[Saved data entries]
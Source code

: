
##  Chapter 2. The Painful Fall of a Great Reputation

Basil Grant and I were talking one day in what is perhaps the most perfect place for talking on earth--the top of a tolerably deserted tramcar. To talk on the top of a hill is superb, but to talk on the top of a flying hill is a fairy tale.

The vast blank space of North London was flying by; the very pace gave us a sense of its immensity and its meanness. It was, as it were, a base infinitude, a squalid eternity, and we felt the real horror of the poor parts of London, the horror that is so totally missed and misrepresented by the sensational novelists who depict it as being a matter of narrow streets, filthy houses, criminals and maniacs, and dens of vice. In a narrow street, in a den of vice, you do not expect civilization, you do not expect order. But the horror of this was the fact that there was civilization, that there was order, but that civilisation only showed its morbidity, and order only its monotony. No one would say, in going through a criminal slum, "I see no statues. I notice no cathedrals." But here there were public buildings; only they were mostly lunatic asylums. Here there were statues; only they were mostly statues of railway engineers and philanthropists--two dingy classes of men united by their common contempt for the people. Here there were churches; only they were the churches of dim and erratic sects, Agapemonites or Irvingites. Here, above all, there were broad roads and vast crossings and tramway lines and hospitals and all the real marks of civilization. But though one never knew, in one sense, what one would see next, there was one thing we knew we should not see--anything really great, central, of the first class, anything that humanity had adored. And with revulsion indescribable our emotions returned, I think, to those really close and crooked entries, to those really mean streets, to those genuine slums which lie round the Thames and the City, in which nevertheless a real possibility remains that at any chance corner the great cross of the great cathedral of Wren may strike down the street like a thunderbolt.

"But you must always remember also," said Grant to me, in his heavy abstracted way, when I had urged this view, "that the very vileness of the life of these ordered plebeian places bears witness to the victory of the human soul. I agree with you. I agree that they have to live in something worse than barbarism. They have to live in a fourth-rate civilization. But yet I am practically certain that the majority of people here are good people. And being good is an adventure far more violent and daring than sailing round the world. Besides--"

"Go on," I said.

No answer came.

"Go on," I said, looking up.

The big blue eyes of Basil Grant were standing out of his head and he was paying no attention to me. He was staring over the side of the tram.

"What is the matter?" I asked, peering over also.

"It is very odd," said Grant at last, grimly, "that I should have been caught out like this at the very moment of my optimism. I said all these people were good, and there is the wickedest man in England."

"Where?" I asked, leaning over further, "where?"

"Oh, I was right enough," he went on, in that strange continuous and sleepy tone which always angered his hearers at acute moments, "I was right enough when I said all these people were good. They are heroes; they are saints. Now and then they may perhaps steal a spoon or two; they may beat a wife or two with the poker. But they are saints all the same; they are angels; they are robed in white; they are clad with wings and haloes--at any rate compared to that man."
...
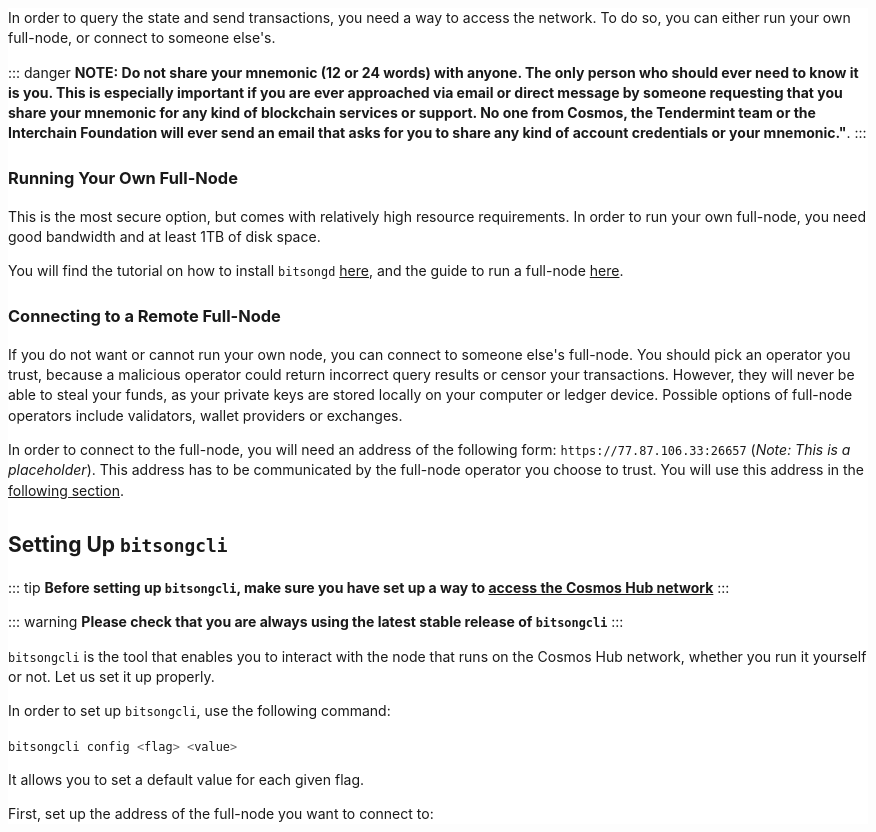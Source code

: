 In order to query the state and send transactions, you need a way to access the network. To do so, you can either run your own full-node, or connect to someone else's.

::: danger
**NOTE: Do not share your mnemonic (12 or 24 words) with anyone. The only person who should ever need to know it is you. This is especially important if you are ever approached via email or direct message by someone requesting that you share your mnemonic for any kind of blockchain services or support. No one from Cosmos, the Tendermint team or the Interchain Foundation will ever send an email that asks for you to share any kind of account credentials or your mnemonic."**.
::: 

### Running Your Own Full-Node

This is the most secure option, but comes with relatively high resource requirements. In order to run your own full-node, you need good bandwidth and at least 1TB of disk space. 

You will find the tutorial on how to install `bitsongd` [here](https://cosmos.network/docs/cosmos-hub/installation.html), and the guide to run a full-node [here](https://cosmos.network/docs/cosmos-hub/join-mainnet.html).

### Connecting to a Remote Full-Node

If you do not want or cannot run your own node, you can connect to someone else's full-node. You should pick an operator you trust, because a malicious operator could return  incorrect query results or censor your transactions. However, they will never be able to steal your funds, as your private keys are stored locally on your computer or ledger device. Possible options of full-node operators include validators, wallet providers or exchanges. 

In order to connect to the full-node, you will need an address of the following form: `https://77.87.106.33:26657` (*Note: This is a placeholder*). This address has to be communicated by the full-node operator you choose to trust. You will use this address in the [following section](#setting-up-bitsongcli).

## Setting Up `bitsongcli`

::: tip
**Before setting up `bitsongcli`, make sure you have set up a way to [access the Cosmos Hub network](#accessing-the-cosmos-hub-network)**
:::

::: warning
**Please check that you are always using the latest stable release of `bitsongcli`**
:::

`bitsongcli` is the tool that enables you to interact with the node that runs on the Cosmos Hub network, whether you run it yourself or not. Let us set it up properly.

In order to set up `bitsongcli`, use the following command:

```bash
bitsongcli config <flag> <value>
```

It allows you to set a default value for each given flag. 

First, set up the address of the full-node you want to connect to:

Action item:
Could you write out, exactly as they stand, only the lines above that begin at the line with "You will find" and stop after the line with "If you do not"?

Your response:
You will find the tutorial on how to install `bitsongd` [here](https://cosmos.network/docs/cosmos-hub/installation.html), and the guide to run a full-node [here](https://cosmos.network/docs/cosmos-hub/join-mainnet.html).

### Connecting to a Remote Full-Node

If you do not want or cannot run your own node, you can connect to someone else's full-node. You should pick an operator you trust, because a malicious operator could return  incorrect query results or censor your transactions. However, they will never be able to steal your funds, as your private keys are stored locally on your computer or ledger device. Possible options of full-node operators include validators, wallet providers or exchanges. 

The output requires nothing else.